▶ [Work task]:
From the records below, count the lines holding the string "submodule". Only the number is wanted.
━━ Dataset entries ━━
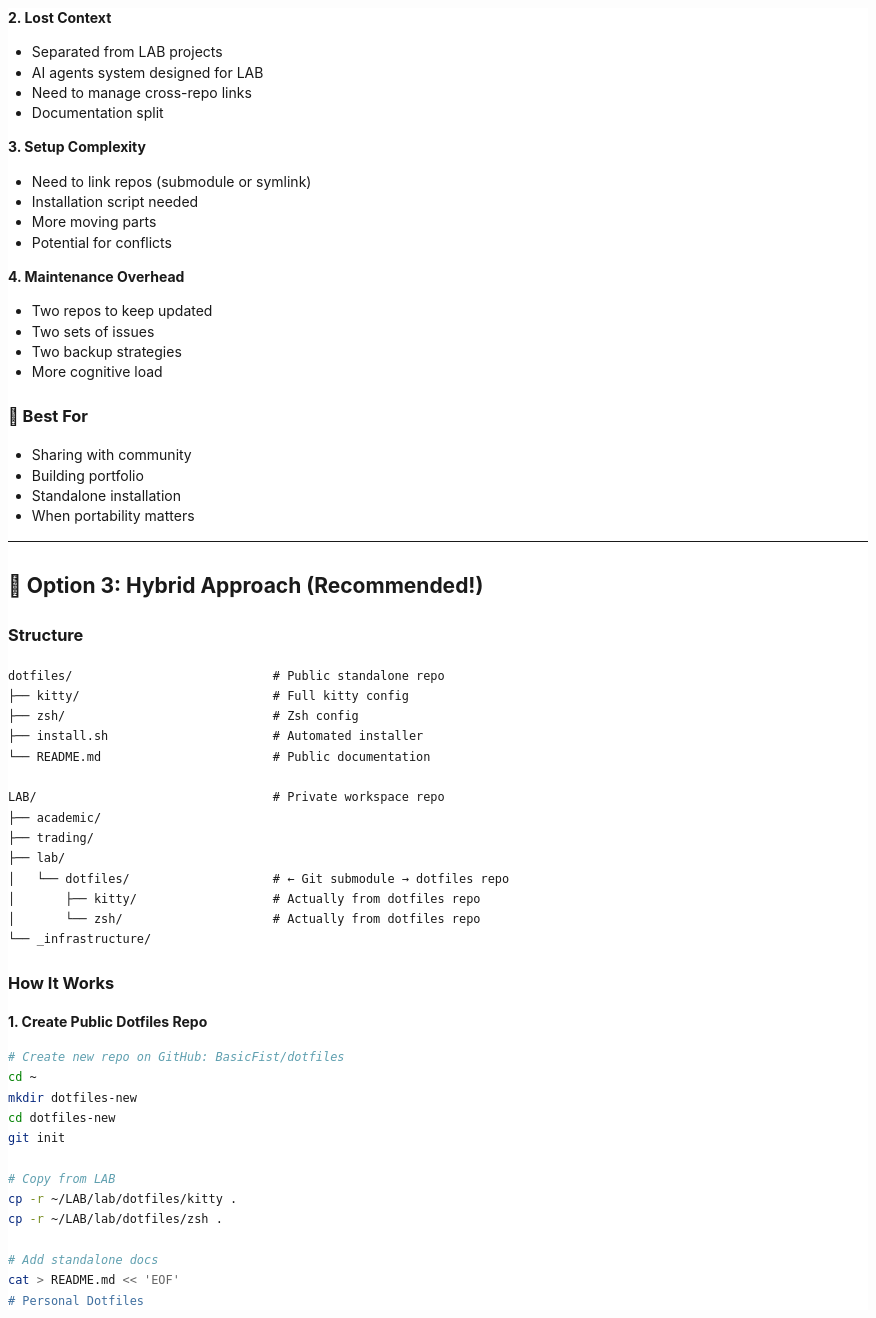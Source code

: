 **2. Lost Context**
- Separated from LAB projects
- AI agents system designed for LAB
- Need to manage cross-repo links
- Documentation split

**3. Setup Complexity**
- Need to link repos (submodule or symlink)
- Installation script needed
- More moving parts
- Potential for conflicts

**4. Maintenance Overhead**
- Two repos to keep updated
- Two sets of issues
- Two backup strategies
- More cognitive load

### 🎯 Best For
- Sharing with community
- Building portfolio
- Standalone installation
- When portability matters

---

## 🎯 Option 3: Hybrid Approach (Recommended!)

### Structure
```
dotfiles/                            # Public standalone repo
├── kitty/                           # Full kitty config
├── zsh/                             # Zsh config
├── install.sh                       # Automated installer
└── README.md                        # Public documentation

LAB/                                 # Private workspace repo
├── academic/
├── trading/
├── lab/
│   └── dotfiles/                    # ← Git submodule → dotfiles repo
│       ├── kitty/                   # Actually from dotfiles repo
│       └── zsh/                     # Actually from dotfiles repo
└── _infrastructure/
```

### How It Works

**1. Create Public Dotfiles Repo**
```bash
# Create new repo on GitHub: BasicFist/dotfiles
cd ~
mkdir dotfiles-new
cd dotfiles-new
git init

# Copy from LAB
cp -r ~/LAB/lab/dotfiles/kitty .
cp -r ~/LAB/lab/dotfiles/zsh .

# Add standalone docs
cat > README.md << 'EOF'
# Personal Dotfiles

```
━━━
▶ [Solution to this task]:
2